Selam,
Ehe, yine ben. Blogumu pek kimse okumadığı için kendi kendimle yazışan kaçığın biri gibi geldim kendime, kendime selam verip katmerleyeyim istedim. Baştaki yılışık sırıtmanın sebebi bu :)
Çok zaman geçmiş en son yazdığımın üzerinden, baştan sona bir okudum yazdıklarımı da, eğlenirken psikopata bağlamışım. Bu psikopat halime daha sonra değineceğim. Şimdi gelişmeler aktarayım hemen.
Yaşlandım: Yılları kovalayan biri değilim, yaşımı sorduklarında afallarım hep,bilmiyorumdur hatta çoğu zaman.. Henüz aynada belirginleşen kırışıklığım da yok, yaşıtlarımın ikişer üçer bebe sahibi olması da yaşlılık hissi doğurmuyor bende. Neden mi yaşlandım? Mesela her zaman yapmak istediğim yamaç paraşütünü yaptım, yıllardır dövme yaptırmak istiyordum, kıydım paraya koca bir dövme yaptırdım. Şu an gelecek ilk parayla pasaportumu çıkarttıracağım yurt dışına çıkma hayalimi gerçekleştirmek için. . Bir yerde okumuştum, hayallerinizi daha fazla erteleyemiyorsanız yaşlanmışsınızdır deniliyordu. İşte o an dank etti, farkettim ki kafamda bir bucketlist oluşturmuşum ve teker teker uygulamaya başlamışım, hayallerimi daha fazla ertelememek güzel de, yeni hayaller kurmaktan da vazgeçmişim...

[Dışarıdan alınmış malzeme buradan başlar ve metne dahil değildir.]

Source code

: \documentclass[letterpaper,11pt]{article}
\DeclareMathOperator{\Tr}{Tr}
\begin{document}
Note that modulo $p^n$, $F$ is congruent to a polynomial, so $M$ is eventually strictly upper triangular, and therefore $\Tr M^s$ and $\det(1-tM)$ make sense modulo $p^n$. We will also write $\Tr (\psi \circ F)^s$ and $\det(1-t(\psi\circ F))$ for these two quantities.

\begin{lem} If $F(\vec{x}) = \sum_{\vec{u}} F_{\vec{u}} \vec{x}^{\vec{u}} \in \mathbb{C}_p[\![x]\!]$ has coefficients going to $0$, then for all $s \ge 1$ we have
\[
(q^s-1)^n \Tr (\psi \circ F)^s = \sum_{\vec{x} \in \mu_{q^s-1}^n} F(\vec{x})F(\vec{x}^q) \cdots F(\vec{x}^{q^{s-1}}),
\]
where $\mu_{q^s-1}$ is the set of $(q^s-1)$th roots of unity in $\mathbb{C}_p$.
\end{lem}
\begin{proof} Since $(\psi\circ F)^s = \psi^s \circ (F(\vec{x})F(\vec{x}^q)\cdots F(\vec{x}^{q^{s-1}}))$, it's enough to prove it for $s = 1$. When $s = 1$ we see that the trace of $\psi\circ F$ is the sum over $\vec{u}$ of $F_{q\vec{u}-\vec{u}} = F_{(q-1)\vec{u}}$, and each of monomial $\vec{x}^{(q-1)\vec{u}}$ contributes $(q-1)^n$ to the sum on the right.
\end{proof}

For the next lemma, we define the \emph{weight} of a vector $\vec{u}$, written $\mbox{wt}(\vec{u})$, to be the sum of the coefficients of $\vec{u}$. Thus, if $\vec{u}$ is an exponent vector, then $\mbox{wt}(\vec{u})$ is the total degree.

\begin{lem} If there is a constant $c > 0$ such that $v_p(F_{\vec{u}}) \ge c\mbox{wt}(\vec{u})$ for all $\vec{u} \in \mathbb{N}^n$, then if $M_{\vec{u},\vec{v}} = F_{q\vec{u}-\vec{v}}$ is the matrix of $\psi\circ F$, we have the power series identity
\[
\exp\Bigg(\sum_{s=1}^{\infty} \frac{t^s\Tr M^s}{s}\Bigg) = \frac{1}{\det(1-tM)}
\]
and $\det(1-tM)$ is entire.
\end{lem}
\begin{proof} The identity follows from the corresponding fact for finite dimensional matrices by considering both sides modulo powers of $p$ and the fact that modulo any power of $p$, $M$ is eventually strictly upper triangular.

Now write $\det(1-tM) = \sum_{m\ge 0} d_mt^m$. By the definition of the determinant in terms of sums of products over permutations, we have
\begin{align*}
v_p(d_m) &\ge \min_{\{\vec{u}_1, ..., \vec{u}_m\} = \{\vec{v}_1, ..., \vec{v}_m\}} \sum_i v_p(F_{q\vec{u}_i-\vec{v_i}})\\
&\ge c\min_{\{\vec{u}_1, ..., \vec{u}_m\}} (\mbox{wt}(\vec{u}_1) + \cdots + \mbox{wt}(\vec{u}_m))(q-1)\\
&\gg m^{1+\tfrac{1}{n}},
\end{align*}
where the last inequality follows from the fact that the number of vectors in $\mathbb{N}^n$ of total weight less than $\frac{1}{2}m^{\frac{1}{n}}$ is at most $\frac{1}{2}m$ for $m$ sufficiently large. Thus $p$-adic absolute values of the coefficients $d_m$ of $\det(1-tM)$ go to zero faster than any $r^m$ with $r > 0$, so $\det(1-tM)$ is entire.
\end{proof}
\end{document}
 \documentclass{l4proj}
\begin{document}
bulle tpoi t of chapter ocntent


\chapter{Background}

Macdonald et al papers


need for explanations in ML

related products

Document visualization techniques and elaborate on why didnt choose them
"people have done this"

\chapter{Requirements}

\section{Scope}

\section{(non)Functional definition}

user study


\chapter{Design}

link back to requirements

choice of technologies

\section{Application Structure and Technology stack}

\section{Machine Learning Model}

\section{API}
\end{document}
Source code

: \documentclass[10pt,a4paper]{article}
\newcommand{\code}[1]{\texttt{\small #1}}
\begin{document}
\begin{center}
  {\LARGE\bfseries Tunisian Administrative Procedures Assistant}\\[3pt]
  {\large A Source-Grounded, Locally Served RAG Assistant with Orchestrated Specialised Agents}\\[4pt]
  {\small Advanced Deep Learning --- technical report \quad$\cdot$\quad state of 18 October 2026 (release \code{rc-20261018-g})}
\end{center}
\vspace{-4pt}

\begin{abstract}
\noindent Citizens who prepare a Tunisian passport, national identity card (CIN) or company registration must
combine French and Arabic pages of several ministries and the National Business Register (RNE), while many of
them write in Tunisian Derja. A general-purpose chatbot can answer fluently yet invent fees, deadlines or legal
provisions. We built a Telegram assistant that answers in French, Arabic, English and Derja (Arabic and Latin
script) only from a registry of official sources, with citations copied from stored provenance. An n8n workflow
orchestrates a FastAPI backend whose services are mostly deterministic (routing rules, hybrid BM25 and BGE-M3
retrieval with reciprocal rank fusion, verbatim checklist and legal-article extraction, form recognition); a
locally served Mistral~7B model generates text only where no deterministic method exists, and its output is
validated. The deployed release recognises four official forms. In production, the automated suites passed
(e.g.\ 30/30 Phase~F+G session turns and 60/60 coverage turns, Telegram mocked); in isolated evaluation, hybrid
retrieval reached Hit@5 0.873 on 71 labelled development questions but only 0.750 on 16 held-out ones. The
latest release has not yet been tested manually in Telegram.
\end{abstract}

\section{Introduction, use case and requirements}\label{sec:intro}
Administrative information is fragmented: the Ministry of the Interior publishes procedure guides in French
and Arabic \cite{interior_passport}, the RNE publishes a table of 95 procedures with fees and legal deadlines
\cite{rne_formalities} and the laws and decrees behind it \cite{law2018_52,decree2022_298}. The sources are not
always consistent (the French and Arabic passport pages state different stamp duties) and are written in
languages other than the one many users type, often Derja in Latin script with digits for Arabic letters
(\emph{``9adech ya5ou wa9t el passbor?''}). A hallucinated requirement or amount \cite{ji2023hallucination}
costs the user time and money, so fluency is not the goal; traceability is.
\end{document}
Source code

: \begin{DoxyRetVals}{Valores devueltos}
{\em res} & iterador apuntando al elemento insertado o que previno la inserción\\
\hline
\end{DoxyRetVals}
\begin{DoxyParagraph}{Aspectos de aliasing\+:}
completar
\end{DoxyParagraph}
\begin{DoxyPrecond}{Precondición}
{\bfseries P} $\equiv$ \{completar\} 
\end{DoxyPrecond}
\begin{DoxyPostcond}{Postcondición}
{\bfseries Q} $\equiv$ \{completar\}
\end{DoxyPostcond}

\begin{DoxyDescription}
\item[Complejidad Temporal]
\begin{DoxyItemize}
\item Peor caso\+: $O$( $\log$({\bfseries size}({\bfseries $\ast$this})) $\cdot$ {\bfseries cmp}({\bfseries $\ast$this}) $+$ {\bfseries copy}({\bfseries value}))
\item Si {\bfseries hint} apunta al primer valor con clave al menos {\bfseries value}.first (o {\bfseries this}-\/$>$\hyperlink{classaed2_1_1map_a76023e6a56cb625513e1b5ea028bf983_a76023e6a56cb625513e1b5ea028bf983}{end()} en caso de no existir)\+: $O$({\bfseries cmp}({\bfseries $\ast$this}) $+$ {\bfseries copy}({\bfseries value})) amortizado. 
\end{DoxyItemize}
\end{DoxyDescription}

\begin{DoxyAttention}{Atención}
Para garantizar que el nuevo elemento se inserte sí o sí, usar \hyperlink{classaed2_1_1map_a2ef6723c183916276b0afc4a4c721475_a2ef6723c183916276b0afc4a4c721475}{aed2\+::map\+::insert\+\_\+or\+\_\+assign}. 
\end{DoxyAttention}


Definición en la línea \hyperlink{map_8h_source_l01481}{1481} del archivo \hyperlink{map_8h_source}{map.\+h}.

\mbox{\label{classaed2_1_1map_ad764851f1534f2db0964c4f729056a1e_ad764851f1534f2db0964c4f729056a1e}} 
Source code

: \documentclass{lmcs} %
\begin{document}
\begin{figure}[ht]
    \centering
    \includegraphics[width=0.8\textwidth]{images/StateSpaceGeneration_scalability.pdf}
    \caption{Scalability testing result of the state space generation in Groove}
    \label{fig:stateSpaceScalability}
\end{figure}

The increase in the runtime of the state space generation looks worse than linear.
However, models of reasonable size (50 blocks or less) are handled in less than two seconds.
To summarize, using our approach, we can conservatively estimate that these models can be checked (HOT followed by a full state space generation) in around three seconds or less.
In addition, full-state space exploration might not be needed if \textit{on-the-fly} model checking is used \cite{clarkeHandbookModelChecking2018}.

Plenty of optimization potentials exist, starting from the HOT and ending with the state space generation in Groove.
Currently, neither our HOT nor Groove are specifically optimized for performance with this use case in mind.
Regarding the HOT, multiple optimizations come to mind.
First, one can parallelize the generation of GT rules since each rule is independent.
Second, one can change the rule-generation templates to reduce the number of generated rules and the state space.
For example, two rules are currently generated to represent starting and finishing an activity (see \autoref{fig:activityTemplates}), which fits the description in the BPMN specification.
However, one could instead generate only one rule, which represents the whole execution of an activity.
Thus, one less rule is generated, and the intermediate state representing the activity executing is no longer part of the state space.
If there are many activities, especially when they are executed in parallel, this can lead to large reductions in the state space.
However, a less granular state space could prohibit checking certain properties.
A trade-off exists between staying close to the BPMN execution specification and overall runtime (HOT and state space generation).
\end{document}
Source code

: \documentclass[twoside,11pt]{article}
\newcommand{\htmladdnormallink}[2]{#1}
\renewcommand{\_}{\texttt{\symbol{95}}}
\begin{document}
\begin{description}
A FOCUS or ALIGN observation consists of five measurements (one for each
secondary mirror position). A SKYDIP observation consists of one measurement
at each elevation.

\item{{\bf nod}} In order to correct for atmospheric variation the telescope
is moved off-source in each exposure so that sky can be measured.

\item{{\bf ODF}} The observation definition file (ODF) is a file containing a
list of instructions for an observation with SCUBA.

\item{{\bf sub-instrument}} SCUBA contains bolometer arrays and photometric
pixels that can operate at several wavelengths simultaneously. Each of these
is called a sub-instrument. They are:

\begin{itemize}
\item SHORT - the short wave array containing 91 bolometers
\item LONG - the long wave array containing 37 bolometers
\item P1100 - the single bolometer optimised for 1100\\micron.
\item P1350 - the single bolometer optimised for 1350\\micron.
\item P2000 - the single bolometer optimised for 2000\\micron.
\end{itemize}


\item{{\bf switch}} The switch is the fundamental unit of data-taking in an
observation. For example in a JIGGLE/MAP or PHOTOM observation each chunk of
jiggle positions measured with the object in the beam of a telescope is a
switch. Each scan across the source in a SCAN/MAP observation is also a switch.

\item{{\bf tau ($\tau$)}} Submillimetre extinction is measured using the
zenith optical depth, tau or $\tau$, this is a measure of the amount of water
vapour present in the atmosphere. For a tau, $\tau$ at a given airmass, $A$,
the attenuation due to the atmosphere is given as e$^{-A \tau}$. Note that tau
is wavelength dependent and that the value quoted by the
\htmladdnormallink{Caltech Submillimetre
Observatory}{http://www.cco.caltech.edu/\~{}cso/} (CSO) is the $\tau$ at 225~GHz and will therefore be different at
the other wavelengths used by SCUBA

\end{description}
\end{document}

Benim bir üç dilek fantezim vardır. İçlerinden biri, o ara en çok istediğim, ama değneksiz de olabilecek bir tanesidir hep, üniversiteyi kazanmak gibi, ya da zayıflamak gibi..Ve o tek dileği amaç edinirim kendime. Kendim için bir sihir yaparım. Uzun süredir üç dilek tutmadığımı farkettim, hayallerimi birer birer gerçekleştiriyorum tamam ama deli gibi, soluksuzca, yarın ölüverecekmişim gibi, telaşla, durup dinlenmeden, daha da önemlisi durup tadını çıkarmadan. Yaşlılık böyle birşey mi?
Peki ne oldu da, kendi kendini mutlu etmeyi bilen ve eğlenceli bir insandan, telaşlı, umursamaz ve hatta zaman zaman sinir küpü bir gıcığa dönüştüm. Bu gün otobüsle ofisime gelirken aklıma düştü nedense, artık insanları umursamıyorum dedim. Daha doğrusu, insanların hakkımda ne düşündüklerini umursamıyordum, kendimin mutluluğunu düşünmediğim, gibi başka insanların mutluluğunu da düşünmüyordum artık. Sadece iç güdüyle yapmak istediklerimi yapıyorum, içgüdüsel olarak hayallerimin peşindeyim, gitmek istediğim düğünlere gidiyorum, gönül alıcı cümleler kurmaya bile zahmet etmiyorum hayır derken insanlara, kabayım. Çabuk sinirleniyor ve hiç birinize ihtiyacım yok diyorum içimden, hatta bazen bile bile sevilmemeye çalışıyorum. Hayattan çok sille yemiş, dünyaya küsmüş yaşlı tipler vardır ya.. Pollyana nın teyzesi gibi, haaii, onun gibi olmuşum ben.
İçimdeki kelebeği gömmüşüm,miskini beslemiş onu da sefadan çatlatmışmışım, bilinçsizce yatıyordur bir yerlerde zevkten. İnternet sitelerinden alışveriş yapan, sürekli oyun oynayan, yapmak için para lazım diye istiflediğim pekçok hayalim için para kazanma ve biriktirme telaşına düşen, tam bir geberiğe dönmüşüm. Bu böyle gitmez dimi ama, birşey yapmalı, önce üç dilek tutmalı.